**Your goal**
Omit all pictures. Print the remaining lines exactly, from the start of the data through the line containing "Memory leak, things".

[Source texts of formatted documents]

· · ·

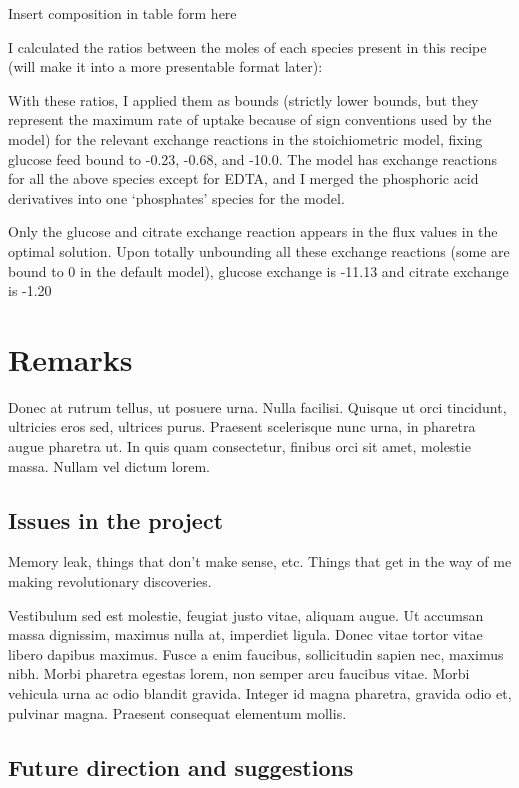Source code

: \documentclass[parskip=full]{scrreprt}
\begin{document}
Insert composition in table form here

I calculated the ratios between the moles of each species present in this recipe (will make it into a more presentable format later):

With these ratios, I applied them as bounds (strictly lower bounds, but they represent the maximum rate of uptake because of sign conventions used by the model) for the relevant exchange reactions in the stoichiometric model, fixing glucose feed bound to -0.23, -0.68, and -10.0. The model has exchange reactions for all the above species except for EDTA, and I merged the phosphoric acid derivatives into one ‘phosphates’ species for the model.

Only the glucose and citrate exchange reaction appears in the flux values in the optimal solution. Upon totally unbounding all these exchange reactions (some are bound to 0 in the default model), glucose exchange is -11.13 and citrate exchange is -1.20

\chapter{Remarks}
\label{ch:remarks}

Donec at rutrum tellus, ut posuere urna. Nulla facilisi. Quisque ut orci tincidunt, ultricies eros sed, ultrices purus. Praesent scelerisque nunc urna, in pharetra augue pharetra ut. In quis quam consectetur, finibus orci sit amet, molestie massa. Nullam vel dictum lorem. 

\section{Issues in the project}
\label{sec:issues}

Memory leak, things that don't make sense, etc. Things that get in the way of me making revolutionary discoveries.

Vestibulum sed est molestie, feugiat justo vitae, aliquam augue. Ut accumsan massa dignissim, maximus nulla at, imperdiet ligula. Donec vitae tortor vitae libero dapibus maximus. Fusce a enim faucibus, sollicitudin sapien nec, maximus nibh. Morbi pharetra egestas lorem, non semper arcu faucibus vitae. Morbi vehicula urna ac odio blandit gravida. Integer id magna pharetra, gravida odio et, pulvinar magna. Praesent consequat elementum mollis.

\section{Future direction and suggestions}
\label{sec:future}
\end{document}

· · ·

**Problem solution**
Source code

: \documentclass[parskip=full]{scrreprt}
\begin{document}
Insert composition in table form here

I calculated the ratios between the moles of each species present in this recipe (will make it into a more presentable format later):

With these ratios, I applied them as bounds (strictly lower bounds, but they represent the maximum rate of uptake because of sign conventions used by the model) for the relevant exchange reactions in the stoichiometric model, fixing glucose feed bound to -0.23, -0.68, and -10.0. The model has exchange reactions for all the above species except for EDTA, and I merged the phosphoric acid derivatives into one ‘phosphates’ species for the model.

Only the glucose and citrate exchange reaction appears in the flux values in the optimal solution. Upon totally unbounding all these exchange reactions (some are bound to 0 in the default model), glucose exchange is -11.13 and citrate exchange is -1.20

\chapter{Remarks}
\label{ch:remarks}

Donec at rutrum tellus, ut posuere urna. Nulla facilisi. Quisque ut orci tincidunt, ultricies eros sed, ultrices purus. Praesent scelerisque nunc urna, in pharetra augue pharetra ut. In quis quam consectetur, finibus orci sit amet, molestie massa. Nullam vel dictum lorem. 

\section{Issues in the project}
\label{sec:issues}

Memory leak, things that don't make sense, etc. Things that get in the way of me making revolutionary discoveries.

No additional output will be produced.